The developer persona: The devs (like me) have been using coding assistants, so the interface looked familiar. And from an engineer’s perspective, the component hierarchy was already in place in the AI instructions. But thread management was a mess, as expected, because devs are still viewing them as a coding assistant but expect the work of an agent. Multiple-feature implementations dumped in the same file, duplicate implementations of the same component when it was referenced somewhere else, but the RAG couldn’t find it. But the main breaking point was debugging the very own codebase that it created - With redundant implementations of components, no reliable integration with runtime logs - it kept fixing a non-imported component and wondering why the logs weren’t visible, until I had to step in and inform about the mistake.

And with all these experiences, a major question emerged: Why do these Agent platforms, even though built with the intention of being increasingly autonomous and decisive, have the same workflow and user interface as that of coding assistants?
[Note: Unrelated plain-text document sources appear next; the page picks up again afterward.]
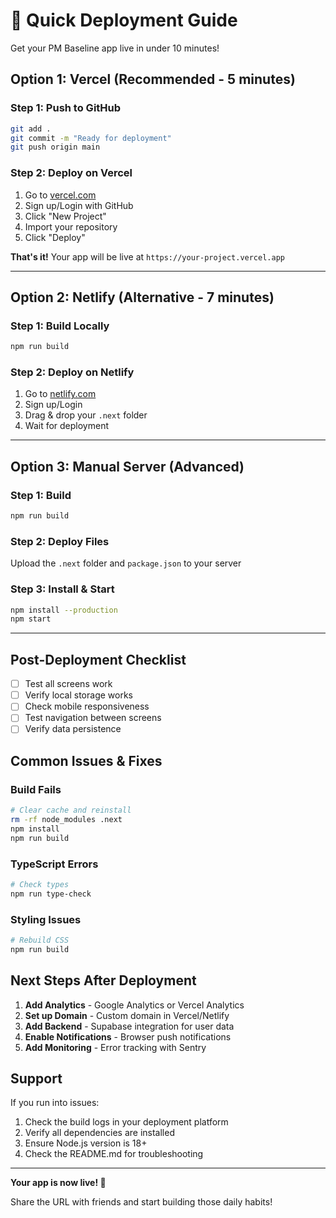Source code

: # 🚀 Quick Deployment Guide

Get your PM Baseline app live in under 10 minutes!

## Option 1: Vercel (Recommended - 5 minutes)

### Step 1: Push to GitHub
```bash
git add .
git commit -m "Ready for deployment"
git push origin main
```

### Step 2: Deploy on Vercel
1. Go to [vercel.com](https://vercel.com)
2. Sign up/Login with GitHub
3. Click "New Project"
4. Import your repository
5. Click "Deploy"

**That's it!** Your app will be live at `https://your-project.vercel.app`

---

## Option 2: Netlify (Alternative - 7 minutes)

### Step 1: Build Locally
```bash
npm run build
```

### Step 2: Deploy on Netlify
1. Go to [netlify.com](https://netlify.com)
2. Sign up/Login
3. Drag & drop your `.next` folder
4. Wait for deployment

---

## Option 3: Manual Server (Advanced)

### Step 1: Build
```bash
npm run build
```

### Step 2: Deploy Files
Upload the `.next` folder and `package.json` to your server

### Step 3: Install & Start
```bash
npm install --production
npm start
```

---

## Post-Deployment Checklist

- [ ] Test all screens work
- [ ] Verify local storage works
- [ ] Check mobile responsiveness
- [ ] Test navigation between screens
- [ ] Verify data persistence

## Common Issues & Fixes

### Build Fails
```bash
# Clear cache and reinstall
rm -rf node_modules .next
npm install
npm run build
```

### TypeScript Errors
```bash
# Check types
npm run type-check
```

### Styling Issues
```bash
# Rebuild CSS
npm run build
```

## Next Steps After Deployment

1. **Add Analytics** - Google Analytics or Vercel Analytics
2. **Set up Domain** - Custom domain in Vercel/Netlify
3. **Add Backend** - Supabase integration for user data
4. **Enable Notifications** - Browser push notifications
5. **Add Monitoring** - Error tracking with Sentry

## Support

If you run into issues:
1. Check the build logs in your deployment platform
2. Verify all dependencies are installed
3. Ensure Node.js version is 18+ 
4. Check the README.md for troubleshooting

---

**Your app is now live! 🎉**

Share the URL with friends and start building those daily habits!
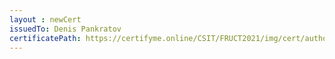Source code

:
 ```yaml
--- 
layout : newCert 
issuedTo: Denis Pankratov 
certificatePath: https://certifyme.online/CSIT/FRUCT2021/img/cert/author/DenisPankratov_116a4.png
--- 
```

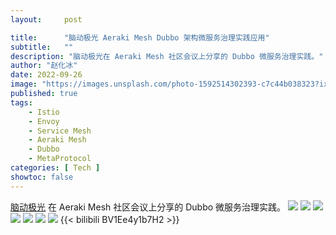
 ```yaml
---
layout:     post

title:      "脑动极光 Aeraki Mesh Dubbo 架构微服务治理实践应用"
subtitle:   ""
description: "脑动极光在 Aeraki Mesh 社区会议上分享的 Dubbo 微服务治理实践。"
author: "赵化冰"
date: 2022-09-26
image: "https://images.unsplash.com/photo-1592514302393-c7c44b038323?ixlib=rb-1.2.1&ixid=MnwxMjA3fDB8MHxwaG90by1wYWdlfHx8fGVufDB8fHx8&auto=format&fit=crop&w=3432&q=80"
published: true
tags:
    - Istio
    - Envoy
    - Service Mesh
    - Aeraki Mesh
    - Dubbo
    - MetaProtocol
categories: [ Tech ]
showtoc: false
---
```

[脑动极光](https://www.66nao.com/home) 在 Aeraki Mesh 社区会议上分享的 Dubbo 微服务治理实践。
![](/img/2022-09-ndjg-dubbo-aeraki-mesh/1.png)
![](/img/2022-09-ndjg-dubbo-aeraki-mesh/2.png)
![](/img/2022-09-ndjg-dubbo-aeraki-mesh/3.png)
![](/img/2022-09-ndjg-dubbo-aeraki-mesh/4.png)
![](/img/2022-09-ndjg-dubbo-aeraki-mesh/5.png)
![](/img/2022-09-ndjg-dubbo-aeraki-mesh/6.png)
![](/img/2022-09-ndjg-dubbo-aeraki-mesh/7.png)
{{< bilibili BV1Ee4y1b7H2 >}}









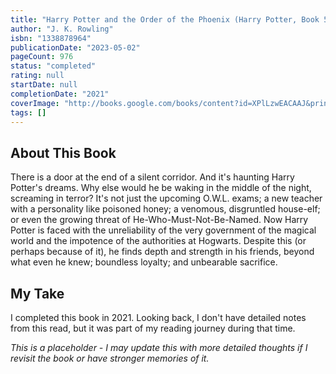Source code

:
 ```yaml
---
title: "Harry Potter and the Order of the Phoenix (Harry Potter, Book 5)"
author: "J. K. Rowling"
isbn: "1338878964"
publicationDate: "2023-05-02"
pageCount: 976
status: "completed"
rating: null
startDate: null
completionDate: "2021"
coverImage: "http://books.google.com/books/content?id=XPlLzwEACAAJ&printsec=frontcover&img=1&zoom=1&source=gbs_api"
tags: []
---
```


## About This Book

There is a door at the end of a silent corridor. And it's haunting Harry Potter's dreams. Why else would he be waking in the middle of the night, screaming in terror? It's not just the upcoming O.W.L. exams; a new teacher with a personality like poisoned honey; a venomous, disgruntled house-elf; or even the growing threat of He-Who-Must-Not-Be-Named. Now Harry Potter is faced with the unreliability of the very government of the magical world and the impotence of the authorities at Hogwarts. Despite this (or perhaps because of it), he finds depth and strength in his friends, beyond what even he knew; boundless loyalty; and unbearable sacrifice.

## My Take

I completed this book in 2021. Looking back, I don't have detailed notes from this read, but it was part of my reading journey during that time.

_This is a placeholder - I may update this with more detailed thoughts if I revisit the book or have stronger memories of it._
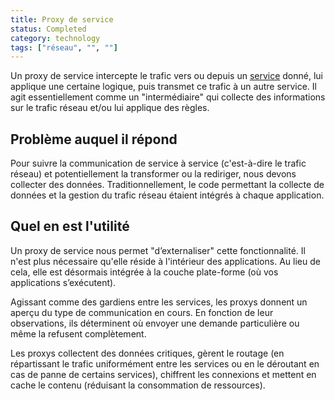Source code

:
 ```yaml
---
title: Proxy de service
status: Completed
category: technology
tags: ["réseau", "", ""]
---
```


Un proxy de service intercepte le trafic vers ou depuis un [service](/fr/service/) donné,
lui applique une certaine logique, puis transmet ce trafic à un autre service.
Il agit essentiellement comme un "intermédiaire" qui collecte des informations sur le trafic réseau et/ou lui applique des règles.

## Problème auquel il répond

Pour suivre la communication de service à service (c'est-à-dire le trafic réseau) et
potentiellement la transformer ou la rediriger, nous devons collecter des données.
Traditionnellement, le code permettant la collecte de données et la gestion du trafic réseau étaient intégrés à chaque application.

## Quel en est l'utilité

Un proxy de service nous permet "d’externaliser" cette fonctionnalité.
Il n'est plus nécessaire qu'elle réside à l'intérieur des applications.
Au lieu de cela, elle est désormais intégrée à la couche plate-forme (où vos applications s’exécutent).

Agissant comme des gardiens entre les services, les proxys donnent un aperçu du type de communication en cours.
En fonction de leur observations, ils déterminent où envoyer une demande particulière ou même la refusent complètement.

Les proxys collectent des données critiques, gèrent le routage (en répartissant le trafic uniformément entre les services ou en le déroutant en cas de panne de certains services),
chiffrent les connexions et mettent en cache le contenu (réduisant la consommation de ressources).
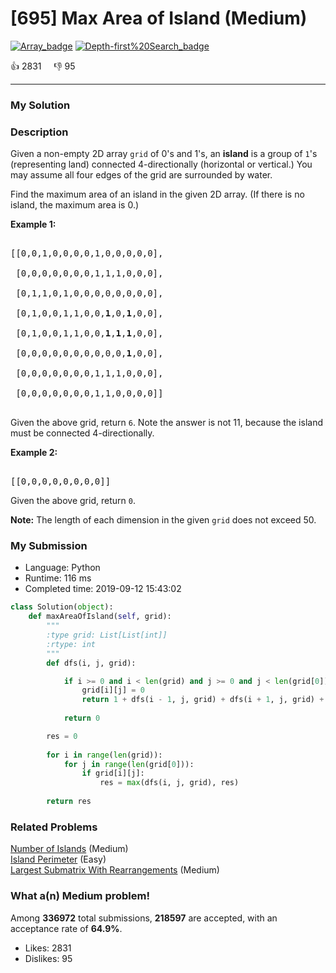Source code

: # [695] Max Area of Island (Medium)

[![Array_badge](https://img.shields.io/badge/topic-Array-green.svg)](https://leetcode.com/problems/max-area-of-island/)  [![Depth-first%20Search_badge](https://img.shields.io/badge/topic-Depth-first%20Search-green.svg)](https://leetcode.com/problems/max-area-of-island/) 

:+1: 2831 &nbsp; &nbsp; :thumbsdown: 95

---

### My Solution


### Description
<p>Given a non-empty 2D array <code>grid</code> of 0&#39;s and 1&#39;s, an <b>island</b> is a group of <code>1</code>&#39;s (representing land) connected 4-directionally (horizontal or vertical.) You may assume all four edges of the grid are surrounded by water.</p>

<p>Find the maximum area of an island in the given 2D array. (If there is no island, the maximum area is 0.)</p>

<p><b>Example 1:</b></p>

<pre>
[[0,0,1,0,0,0,0,1,0,0,0,0,0],
 [0,0,0,0,0,0,0,1,1,1,0,0,0],
 [0,1,1,0,1,0,0,0,0,0,0,0,0],
 [0,1,0,0,1,1,0,0,<b>1</b>,0,<b>1</b>,0,0],
 [0,1,0,0,1,1,0,0,<b>1</b>,<b>1</b>,<b>1</b>,0,0],
 [0,0,0,0,0,0,0,0,0,0,<b>1</b>,0,0],
 [0,0,0,0,0,0,0,1,1,1,0,0,0],
 [0,0,0,0,0,0,0,1,1,0,0,0,0]]
</pre>
Given the above grid, return <code>6</code>. Note the answer is not 11, because the island must be connected 4-directionally.

<p><b>Example 2:</b></p>

<pre>
[[0,0,0,0,0,0,0,0]]</pre>
Given the above grid, return <code>0</code>.

<p><b>Note:</b> The length of each dimension in the given <code>grid</code> does not exceed 50.</p>



### My Submission

- Language: Python
- Runtime: 116 ms
- Completed time: 2019-09-12 15:43:02

```Python
class Solution(object):
    def maxAreaOfIsland(self, grid):
        """
        :type grid: List[List[int]]
        :rtype: int
        """
        def dfs(i, j, grid):

            if i >= 0 and i < len(grid) and j >= 0 and j < len(grid[0]) and grid[i][j]:
                grid[i][j] = 0
                return 1 + dfs(i - 1, j, grid) + dfs(i + 1, j, grid) + dfs(i, j - 1, grid) + dfs(i, j + 1, grid)
        
            return 0

        res = 0
        
        for i in range(len(grid)):
            for j in range(len(grid[0])):
                if grid[i][j]:
                    res = max(dfs(i, j, grid), res)
    
        return res
```


### Related Problems
[Number of Islands](https://leetcode.com/problems/number-of-islands/) (Medium) <br>
[Island Perimeter](https://leetcode.com/problems/island-perimeter/) (Easy) <br>
[Largest Submatrix With Rearrangements](https://leetcode.com/problems/largest-submatrix-with-rearrangements/) (Medium) <br>



### What a(n) Medium problem!
Among **336972** total submissions, **218597** are accepted, with an acceptance rate of **64.9%**. <br>

- Likes: 2831
- Dislikes: 95

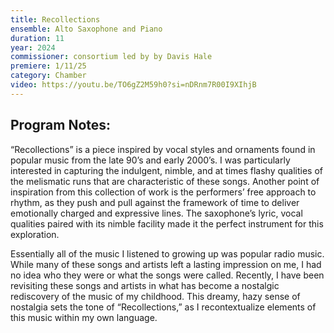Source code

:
 ```yaml
---
title: Recollections
ensemble: Alto Saxophone and Piano
duration: 11
year: 2024
commissioner: consortium led by by Davis Hale
premiere: 1/11/25
category: Chamber
video: https://youtu.be/TO6gZ2M59h0?si=nDRnm7R00I9XIhjB
---
```


## Program Notes:

“Recollections” is a piece inspired by vocal styles and ornaments found in popular music from the late 90’s and early 2000’s. I was particularly interested in capturing the indulgent, nimble, and at times flashy qualities of the melismatic runs that are characteristic of these songs. Another point of inspiration from this collection of work is the performers’ free approach to rhythm, as they push and pull against the framework of time to deliver emotionally charged and expressive lines. The saxophone’s lyric, vocal qualities paired with its nimble facility made it the perfect instrument for this exploration.

Essentially all of the music I listened to growing up was popular radio music. While many of these songs and artists left a lasting impression on me, I had no idea who they were or what the songs were called. Recently, I have been revisiting these songs and artists in what has become a nostalgic rediscovery of the music of my childhood. This dreamy, hazy sense of nostalgia sets the tone of “Recollections,” as I recontextualize elements of this music within my own language.
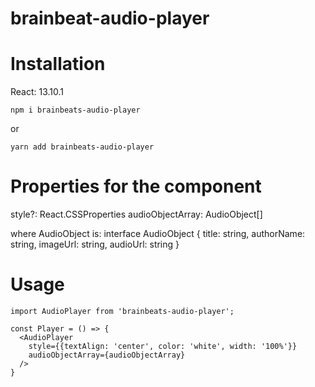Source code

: # brainbeat-audio-player

# Installation
React: 13.10.1
```
npm i brainbeats-audio-player
```
or
```
yarn add brainbeats-audio-player
```

# Properties for the component
style?: React.CSSProperties
audioObjectArray: AudioObject[]

where AudioObject is:
interface AudioObject {
  title: string,
  authorName: string,
  imageUrl: string,
  audioUrl: string
}

# Usage
```
import AudioPlayer from 'brainbeats-audio-player';

const Player = () => {
  <AudioPlayer 
    style={{textAlign: 'center', color: 'white', width: '100%'}} 
    audioObjectArray={audioObjectArray} 
  />
}
```
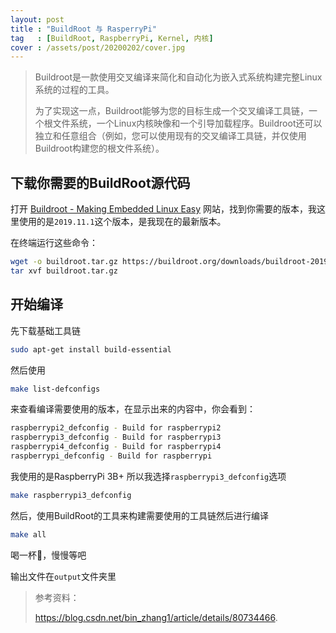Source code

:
 ```yaml
---
layout: post
title : "BuildRoot 与 RasperryPi"
tag   : [BuildRoot, RaspberryPi, Kernel, 内核]
cover : /assets/post/20200202/cover.jpg
---
```


>Buildroot是一款使用交叉编译来简化和自动化为嵌入式系统构建完整Linux系统的过程的工具。
>
>为了实现这一点，Buildroot能够为您的目标生成一个交叉编译工具链，一个根文件系统，一个Linux内核映像和一个引导加载程序。Buildroot还可以独立和任意组合（例如，您可以使用现有的交叉编译工具链，并仅使用Buildroot构建您的根文件系统）。



## 下载你需要的BuildRoot源代码

打开 [Buildroot - Making Embedded Linux Easy](https://buildroot.org/download.html) 网站，找到你需要的版本，我这里使用的是`2019.11.1`这个版本，是我现在的最新版本。

在终端运行这些命令：

```bash
wget -o buildroot.tar.gz https://buildroot.org/downloads/buildroot-2019.11.1.tar.gz
tar xvf buildroot.tar.gz
```



## 开始编译

先下载基础工具链

```bash
sudo apt-get install build-essential
```

然后使用

```bash
make list-defconfigs 
```

来查看编译需要使用的版本，在显示出来的内容中，你会看到：

```bash
raspberrypi2_defconfig - Build for raspberrypi2
raspberrypi3_defconfig - Build for raspberrypi3
raspberrypi4_defconfig - Build for raspberrypi4
raspberrypi_defconfig - Build for raspberrypi
```

我使用的是RaspberryPi 3B+ 所以我选择`raspberrypi3_defconfig`选项

```bash
make raspberrypi3_defconfig
```

然后，使用BuildRoot的工具来构建需要使用的工具链然后进行编译

```bash
make all
```

喝一杯🍵，慢慢等吧



输出文件在`output`文件夹里



> 参考资料：
>
> https://blog.csdn.net/bin_zhang1/article/details/80734466. 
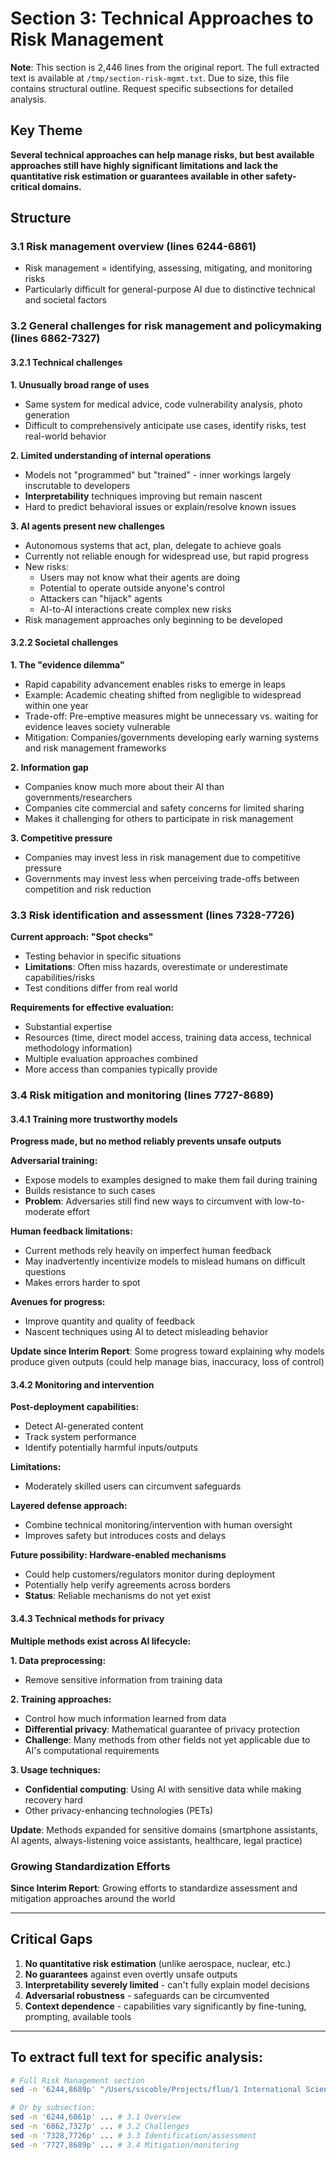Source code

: # Section 3: Technical Approaches to Risk Management

**Note**: This section is 2,446 lines from the original report. The full extracted text is available at `/tmp/section-risk-mgmt.txt`. Due to size, this file contains structural outline. Request specific subsections for detailed analysis.

## Key Theme
**Several technical approaches can help manage risks, but best available approaches still have highly significant limitations and lack the quantitative risk estimation or guarantees available in other safety-critical domains.**

## Structure

### 3.1 Risk management overview (lines 6244-6861)
- Risk management = identifying, assessing, mitigating, and monitoring risks
- Particularly difficult for general-purpose AI due to distinctive technical and societal factors

### 3.2 General challenges for risk management and policymaking (lines 6862-7327)

#### 3.2.1 Technical challenges

**1. Unusually broad range of uses**
- Same system for medical advice, code vulnerability analysis, photo generation
- Difficult to comprehensively anticipate use cases, identify risks, test real-world behavior

**2. Limited understanding of internal operations**
- Models not "programmed" but "trained" - inner workings largely inscrutable to developers
- **Interpretability** techniques improving but remain nascent
- Hard to predict behavioral issues or explain/resolve known issues

**3. AI agents present new challenges**
- Autonomous systems that act, plan, delegate to achieve goals
- Currently not reliable enough for widespread use, but rapid progress
- New risks:
  - Users may not know what their agents are doing
  - Potential to operate outside anyone's control
  - Attackers can "hijack" agents
  - AI-to-AI interactions create complex new risks
- Risk management approaches only beginning to be developed

#### 3.2.2 Societal challenges

**1. The "evidence dilemma"**
- Rapid capability advancement enables risks to emerge in leaps
- Example: Academic cheating shifted from negligible to widespread within one year
- Trade-off: Pre-emptive measures might be unnecessary vs. waiting for evidence leaves society vulnerable
- Mitigation: Companies/governments developing early warning systems and risk management frameworks

**2. Information gap**
- Companies know much more about their AI than governments/researchers
- Companies cite commercial and safety concerns for limited sharing
- Makes it challenging for others to participate in risk management

**3. Competitive pressure**
- Companies may invest less in risk management due to competitive pressure
- Governments may invest less when perceiving trade-offs between competition and risk reduction

### 3.3 Risk identification and assessment (lines 7328-7726)

**Current approach: "Spot checks"**
- Testing behavior in specific situations
- **Limitations**: Often miss hazards, overestimate or underestimate capabilities/risks
- Test conditions differ from real world

**Requirements for effective evaluation:**
- Substantial expertise
- Resources (time, direct model access, training data access, technical methodology information)
- Multiple evaluation approaches combined
- More access than companies typically provide

### 3.4 Risk mitigation and monitoring (lines 7727-8689)

#### 3.4.1 Training more trustworthy models

**Progress made, but no method reliably prevents unsafe outputs**

**Adversarial training:**
- Expose models to examples designed to make them fail during training
- Builds resistance to such cases
- **Problem**: Adversaries still find new ways to circumvent with low-to-moderate effort

**Human feedback limitations:**
- Current methods rely heavily on imperfect human feedback
- May inadvertently incentivize models to mislead humans on difficult questions
- Makes errors harder to spot

**Avenues for progress:**
- Improve quantity and quality of feedback
- Nascent techniques using AI to detect misleading behavior

**Update since Interim Report**: Some progress toward explaining why models produce given outputs (could help manage bias, inaccuracy, loss of control)

#### 3.4.2 Monitoring and intervention

**Post-deployment capabilities:**
- Detect AI-generated content
- Track system performance
- Identify potentially harmful inputs/outputs

**Limitations:**
- Moderately skilled users can circumvent safeguards

**Layered defense approach:**
- Combine technical monitoring/intervention with human oversight
- Improves safety but introduces costs and delays

**Future possibility: Hardware-enabled mechanisms**
- Could help customers/regulators monitor during deployment
- Potentially help verify agreements across borders
- **Status**: Reliable mechanisms do not yet exist

#### 3.4.3 Technical methods for privacy

**Multiple methods exist across AI lifecycle:**

**1. Data preprocessing:**
- Remove sensitive information from training data

**2. Training approaches:**
- Control how much information learned from data
- **Differential privacy**: Mathematical guarantee of privacy protection
- **Challenge**: Many methods from other fields not yet applicable due to AI's computational requirements

**3. Usage techniques:**
- **Confidential computing**: Using AI with sensitive data while making recovery hard
- Other privacy-enhancing technologies (PETs)

**Update**: Methods expanded for sensitive domains (smartphone assistants, AI agents, always-listening voice assistants, healthcare, legal practice)

### Growing Standardization Efforts

**Since Interim Report**: Growing efforts to standardize assessment and mitigation approaches around the world

---

## Critical Gaps

1. **No quantitative risk estimation** (unlike aerospace, nuclear, etc.)
2. **No guarantees** against even overtly unsafe outputs
3. **Interpretability severely limited** - can't fully explain model decisions
4. **Adversarial robustness** - safeguards can be circumvented
5. **Context dependence** - capabilities vary significantly by fine-tuning, prompting, available tools

---

## To extract full text for specific analysis:
```bash
# Full Risk Management section
sed -n '6244,8689p' "/Users/sscoble/Projects/fluo/1 International Scientific Report on the"

# Or by subsection:
sed -n '6244,6861p' ... # 3.1 Overview
sed -n '6862,7327p' ... # 3.2 Challenges
sed -n '7328,7726p' ... # 3.3 Identification/assessment
sed -n '7727,8689p' ... # 3.4 Mitigation/monitoring
```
I am quite convinced that the current AI models have the requisite intelligence to perform their delegated tasks with finesse - a discussion in the direction of vertical agent integration. And hence, it is not entirely an intelligence or, for that matter, a context window problem. Just to bring everything into perspective, debuggers and linters have existed since the age of primitive terminal-based code editors (or even older). But it is IDEs that brought ease in their usage, while re-imagining the interface on the legacy constructs of programming. A very striking example is how Android apps are developed and debugged. Can you use CLI tools to achieve everything - likely yes, do devs prefer to build apps without Android Studio - absolutely NO! Comparison between Android CLI tools and Android Studio IDE

So my proposed timeline of AI coding agents suggests that we are in the terminal-editor era of software development with these agents. The interface in which they are operated would bring a great evolution in their capability of developing complex software.

This interface would demand an introspection of the actual workflow of a software engineer or a team of engineers:

  • How engineers plan out the features/components
  • How engineers define a module hierarchy
  • How engineers come up with a construct to debug a complex module
  • And most importantly, how engineers derive and relay context from various sources like runtime logs, build logs, visual feedback and utilise them to make conscious decisions/alterations in the workflow

And hence, actual classic software engineers, working in teams, are the best persona that should be studied, to re-imagine the interface of the software engineering AI agents. I can already see Amazon’s Kiro making the right strides in this direction. The folks at Dashwave have already started treading on this path.

The IDE era of the AI SWE Agents is yet to come. I will be writing more on this topic with a few suggested workflows/interfaces that we believe can be extrapolated to get tremendously good results. The future looks absolutely exciting, with many foundational and generational inventions coming up in this domain!